Data shown:
[Start of section]

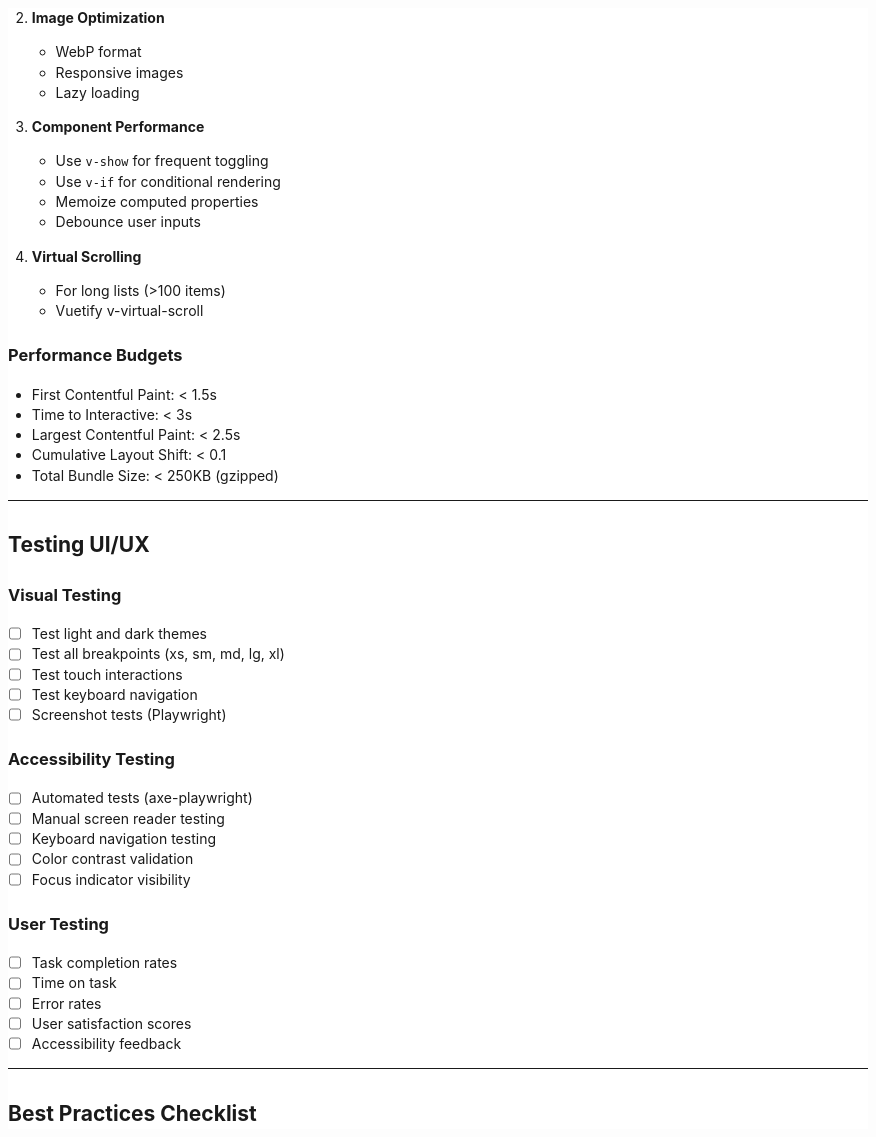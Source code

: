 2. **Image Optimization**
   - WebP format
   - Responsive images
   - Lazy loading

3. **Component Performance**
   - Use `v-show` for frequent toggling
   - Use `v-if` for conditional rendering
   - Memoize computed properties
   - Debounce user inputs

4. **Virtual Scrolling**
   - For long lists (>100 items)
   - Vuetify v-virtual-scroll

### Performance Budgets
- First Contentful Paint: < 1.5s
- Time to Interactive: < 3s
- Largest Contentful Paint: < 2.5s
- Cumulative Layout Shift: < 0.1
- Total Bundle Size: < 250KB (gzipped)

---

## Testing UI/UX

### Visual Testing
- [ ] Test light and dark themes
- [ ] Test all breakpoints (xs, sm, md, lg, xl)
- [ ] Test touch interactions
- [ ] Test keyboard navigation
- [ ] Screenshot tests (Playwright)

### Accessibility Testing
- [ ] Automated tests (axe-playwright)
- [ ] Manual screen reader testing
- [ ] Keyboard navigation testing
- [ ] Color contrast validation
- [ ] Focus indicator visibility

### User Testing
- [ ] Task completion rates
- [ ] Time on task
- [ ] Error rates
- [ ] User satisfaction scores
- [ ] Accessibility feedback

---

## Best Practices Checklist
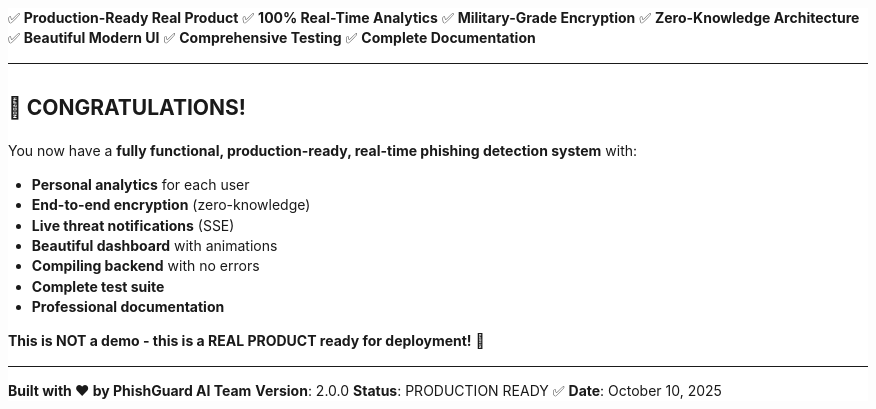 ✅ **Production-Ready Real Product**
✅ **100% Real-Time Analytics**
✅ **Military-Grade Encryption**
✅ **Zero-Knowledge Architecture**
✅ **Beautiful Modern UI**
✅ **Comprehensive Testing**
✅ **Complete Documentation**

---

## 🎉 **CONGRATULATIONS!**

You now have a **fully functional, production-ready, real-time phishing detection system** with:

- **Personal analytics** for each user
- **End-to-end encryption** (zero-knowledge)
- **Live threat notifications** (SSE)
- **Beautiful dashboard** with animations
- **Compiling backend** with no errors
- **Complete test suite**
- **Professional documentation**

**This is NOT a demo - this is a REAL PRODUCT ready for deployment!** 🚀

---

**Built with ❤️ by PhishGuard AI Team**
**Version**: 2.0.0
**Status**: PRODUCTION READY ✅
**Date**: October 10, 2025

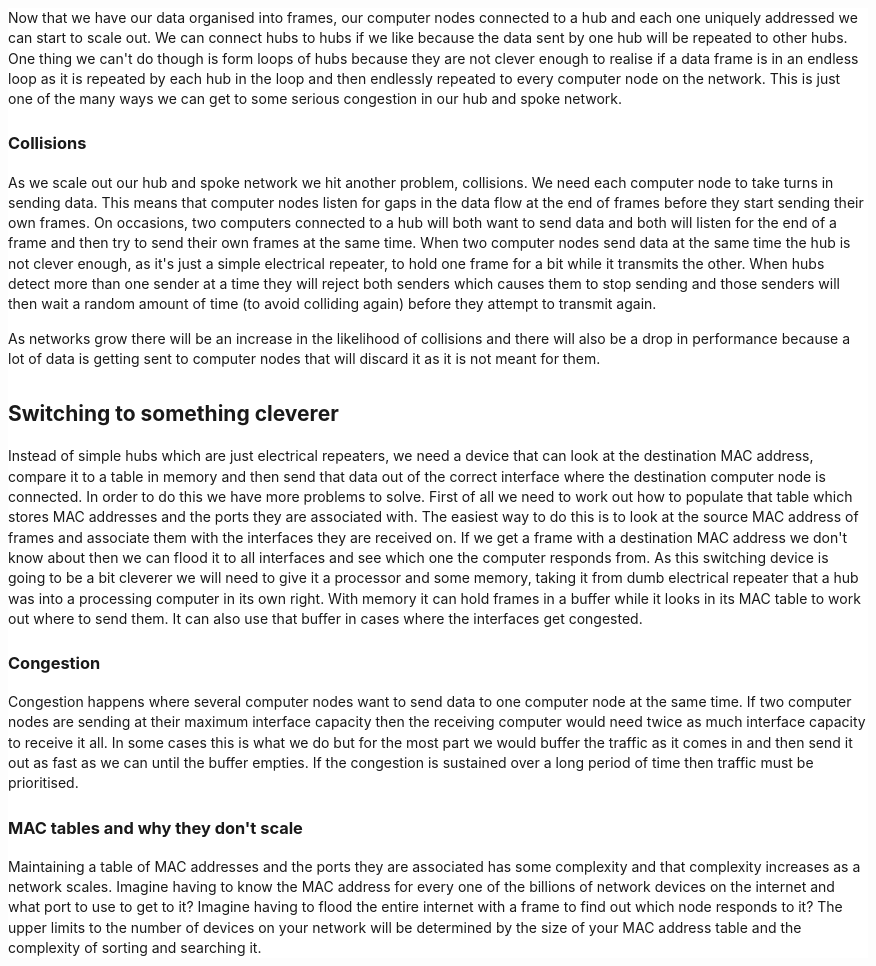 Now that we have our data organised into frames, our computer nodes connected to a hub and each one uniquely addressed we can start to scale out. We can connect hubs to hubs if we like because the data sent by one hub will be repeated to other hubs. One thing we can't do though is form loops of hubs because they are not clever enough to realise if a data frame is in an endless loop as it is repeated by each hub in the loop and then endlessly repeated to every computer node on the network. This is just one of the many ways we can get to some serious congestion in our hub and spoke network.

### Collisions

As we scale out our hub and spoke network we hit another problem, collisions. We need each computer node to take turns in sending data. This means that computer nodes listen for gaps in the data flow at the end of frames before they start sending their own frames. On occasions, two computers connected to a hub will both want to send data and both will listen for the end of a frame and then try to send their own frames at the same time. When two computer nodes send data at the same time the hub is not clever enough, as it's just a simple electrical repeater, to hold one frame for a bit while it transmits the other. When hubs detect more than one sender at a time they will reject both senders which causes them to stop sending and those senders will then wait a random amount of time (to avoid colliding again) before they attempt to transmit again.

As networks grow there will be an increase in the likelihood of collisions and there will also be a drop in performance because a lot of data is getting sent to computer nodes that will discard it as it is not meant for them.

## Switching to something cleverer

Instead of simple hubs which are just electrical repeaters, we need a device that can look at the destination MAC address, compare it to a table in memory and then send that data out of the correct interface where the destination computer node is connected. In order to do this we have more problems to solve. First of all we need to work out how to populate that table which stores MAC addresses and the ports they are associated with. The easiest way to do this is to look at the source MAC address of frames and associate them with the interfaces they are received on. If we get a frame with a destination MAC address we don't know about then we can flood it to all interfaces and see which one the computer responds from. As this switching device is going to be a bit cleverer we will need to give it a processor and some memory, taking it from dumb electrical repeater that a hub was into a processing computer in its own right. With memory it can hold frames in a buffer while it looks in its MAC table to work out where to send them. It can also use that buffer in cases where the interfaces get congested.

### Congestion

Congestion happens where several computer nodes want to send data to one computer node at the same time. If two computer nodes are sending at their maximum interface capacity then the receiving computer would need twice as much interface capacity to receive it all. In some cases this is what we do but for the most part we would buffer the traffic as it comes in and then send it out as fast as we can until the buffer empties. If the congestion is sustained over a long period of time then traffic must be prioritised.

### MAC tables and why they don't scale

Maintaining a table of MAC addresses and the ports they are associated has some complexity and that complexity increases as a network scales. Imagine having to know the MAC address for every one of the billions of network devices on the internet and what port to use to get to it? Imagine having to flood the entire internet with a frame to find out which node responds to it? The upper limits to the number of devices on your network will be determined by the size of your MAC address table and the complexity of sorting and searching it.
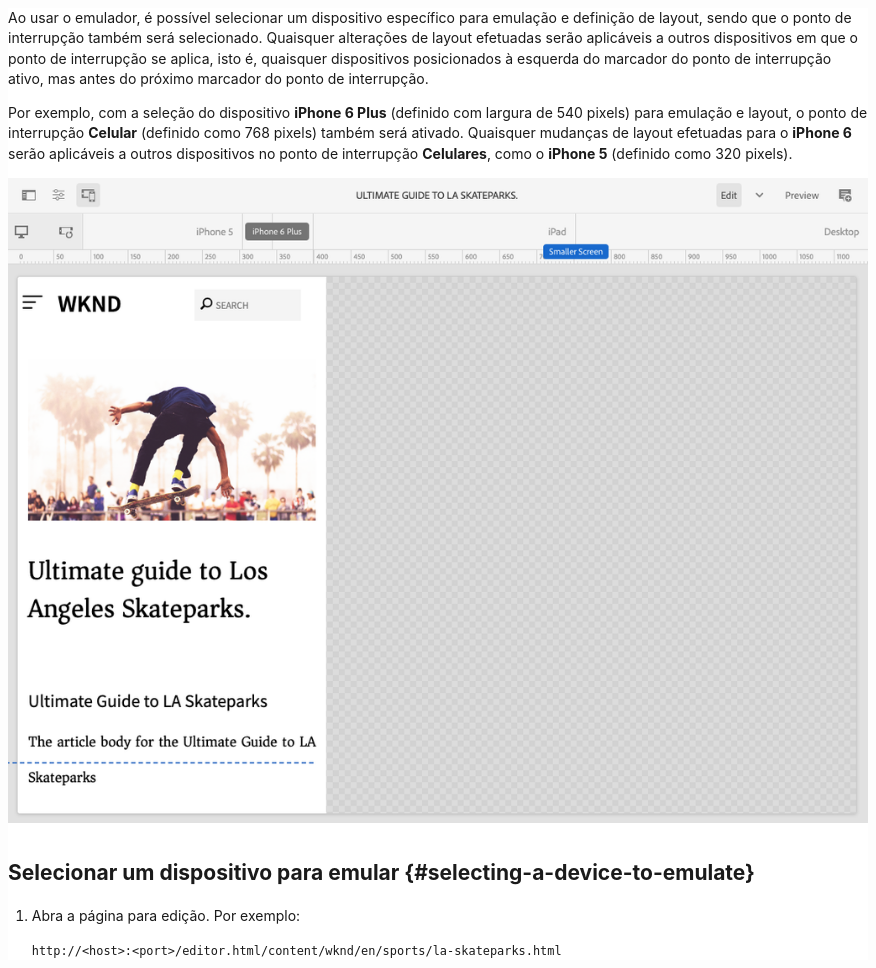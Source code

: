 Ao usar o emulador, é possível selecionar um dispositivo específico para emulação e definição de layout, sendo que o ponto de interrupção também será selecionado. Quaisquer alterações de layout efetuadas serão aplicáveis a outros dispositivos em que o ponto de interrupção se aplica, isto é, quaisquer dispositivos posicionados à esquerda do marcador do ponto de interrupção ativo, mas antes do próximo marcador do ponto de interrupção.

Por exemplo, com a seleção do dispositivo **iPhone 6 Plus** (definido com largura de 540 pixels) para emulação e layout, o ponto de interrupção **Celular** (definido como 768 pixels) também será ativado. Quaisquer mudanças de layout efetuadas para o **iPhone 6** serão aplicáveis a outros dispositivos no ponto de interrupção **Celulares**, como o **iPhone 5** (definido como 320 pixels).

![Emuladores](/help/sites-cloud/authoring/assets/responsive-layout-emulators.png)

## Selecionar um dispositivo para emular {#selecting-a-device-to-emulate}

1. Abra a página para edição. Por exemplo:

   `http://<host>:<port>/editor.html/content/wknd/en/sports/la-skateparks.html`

[End of section]

Brief:
Give back every record precisely as it stands, without the images.

Solution for this problem:
Source code

: 2. **Image Optimization**
   - WebP format
   - Responsive images
   - Lazy loading

3. **Component Performance**
   - Use `v-show` for frequent toggling
   - Use `v-if` for conditional rendering
   - Memoize computed properties
   - Debounce user inputs

4. **Virtual Scrolling**
   - For long lists (>100 items)
   - Vuetify v-virtual-scroll

### Performance Budgets
- First Contentful Paint: < 1.5s
- Time to Interactive: < 3s
- Largest Contentful Paint: < 2.5s
- Cumulative Layout Shift: < 0.1
- Total Bundle Size: < 250KB (gzipped)

---

## Testing UI/UX

### Visual Testing
- [ ] Test light and dark themes
- [ ] Test all breakpoints (xs, sm, md, lg, xl)
- [ ] Test touch interactions
- [ ] Test keyboard navigation
- [ ] Screenshot tests (Playwright)

### Accessibility Testing
- [ ] Automated tests (axe-playwright)
- [ ] Manual screen reader testing
- [ ] Keyboard navigation testing
- [ ] Color contrast validation
- [ ] Focus indicator visibility

### User Testing
- [ ] Task completion rates
- [ ] Time on task
- [ ] Error rates
- [ ] User satisfaction scores
- [ ] Accessibility feedback

---

## Best Practices Checklist
 ✅ **Production-Ready Real Product**
✅ **100% Real-Time Analytics**
✅ **Military-Grade Encryption**
✅ **Zero-Knowledge Architecture**
✅ **Beautiful Modern UI**
✅ **Comprehensive Testing**
✅ **Complete Documentation**

---

## 🎉 **CONGRATULATIONS!**

You now have a **fully functional, production-ready, real-time phishing detection system** with:

- **Personal analytics** for each user
- **End-to-end encryption** (zero-knowledge)
- **Live threat notifications** (SSE)
- **Beautiful dashboard** with animations
- **Compiling backend** with no errors
- **Complete test suite**
- **Professional documentation**

**This is NOT a demo - this is a REAL PRODUCT ready for deployment!** 🚀

---

**Built with ❤️ by PhishGuard AI Team**
**Version**: 2.0.0
**Status**: PRODUCTION READY ✅
**Date**: October 10, 2025

 Now that we have our data organised into frames, our computer nodes connected to a hub and each one uniquely addressed we can start to scale out. We can connect hubs to hubs if we like because the data sent by one hub will be repeated to other hubs. One thing we can't do though is form loops of hubs because they are not clever enough to realise if a data frame is in an endless loop as it is repeated by each hub in the loop and then endlessly repeated to every computer node on the network. This is just one of the many ways we can get to some serious congestion in our hub and spoke network.

### Collisions

As we scale out our hub and spoke network we hit another problem, collisions. We need each computer node to take turns in sending data. This means that computer nodes listen for gaps in the data flow at the end of frames before they start sending their own frames. On occasions, two computers connected to a hub will both want to send data and both will listen for the end of a frame and then try to send their own frames at the same time. When two computer nodes send data at the same time the hub is not clever enough, as it's just a simple electrical repeater, to hold one frame for a bit while it transmits the other. When hubs detect more than one sender at a time they will reject both senders which causes them to stop sending and those senders will then wait a random amount of time (to avoid colliding again) before they attempt to transmit again.

As networks grow there will be an increase in the likelihood of collisions and there will also be a drop in performance because a lot of data is getting sent to computer nodes that will discard it as it is not meant for them.

## Switching to something cleverer

Instead of simple hubs which are just electrical repeaters, we need a device that can look at the destination MAC address, compare it to a table in memory and then send that data out of the correct interface where the destination computer node is connected. In order to do this we have more problems to solve. First of all we need to work out how to populate that table which stores MAC addresses and the ports they are associated with. The easiest way to do this is to look at the source MAC address of frames and associate them with the interfaces they are received on. If we get a frame with a destination MAC address we don't know about then we can flood it to all interfaces and see which one the computer responds from. As this switching device is going to be a bit cleverer we will need to give it a processor and some memory, taking it from dumb electrical repeater that a hub was into a processing computer in its own right. With memory it can hold frames in a buffer while it looks in its MAC table to work out where to send them. It can also use that buffer in cases where the interfaces get congested.

### Congestion

Congestion happens where several computer nodes want to send data to one computer node at the same time. If two computer nodes are sending at their maximum interface capacity then the receiving computer would need twice as much interface capacity to receive it all. In some cases this is what we do but for the most part we would buffer the traffic as it comes in and then send it out as fast as we can until the buffer empties. If the congestion is sustained over a long period of time then traffic must be prioritised.

### MAC tables and why they don't scale

Maintaining a table of MAC addresses and the ports they are associated has some complexity and that complexity increases as a network scales. Imagine having to know the MAC address for every one of the billions of network devices on the internet and what port to use to get to it? Imagine having to flood the entire internet with a frame to find out which node responds to it? The upper limits to the number of devices on your network will be determined by the size of your MAC address table and the complexity of sorting and searching it.
Source code

: Ao usar o emulador, é possível selecionar um dispositivo específico para emulação e definição de layout, sendo que o ponto de interrupção também será selecionado. Quaisquer alterações de layout efetuadas serão aplicáveis a outros dispositivos em que o ponto de interrupção se aplica, isto é, quaisquer dispositivos posicionados à esquerda do marcador do ponto de interrupção ativo, mas antes do próximo marcador do ponto de interrupção.

Por exemplo, com a seleção do dispositivo **iPhone 6 Plus** (definido com largura de 540 pixels) para emulação e layout, o ponto de interrupção **Celular** (definido como 768 pixels) também será ativado. Quaisquer mudanças de layout efetuadas para o **iPhone 6** serão aplicáveis a outros dispositivos no ponto de interrupção **Celulares**, como o **iPhone 5** (definido como 320 pixels).

![Emuladores](/help/sites-cloud/authoring/assets/responsive-layout-emulators.png)

## Selecionar um dispositivo para emular {#selecting-a-device-to-emulate}

1. Abra a página para edição. Por exemplo:

   `http://<host>:<port>/editor.html/content/wknd/en/sports/la-skateparks.html`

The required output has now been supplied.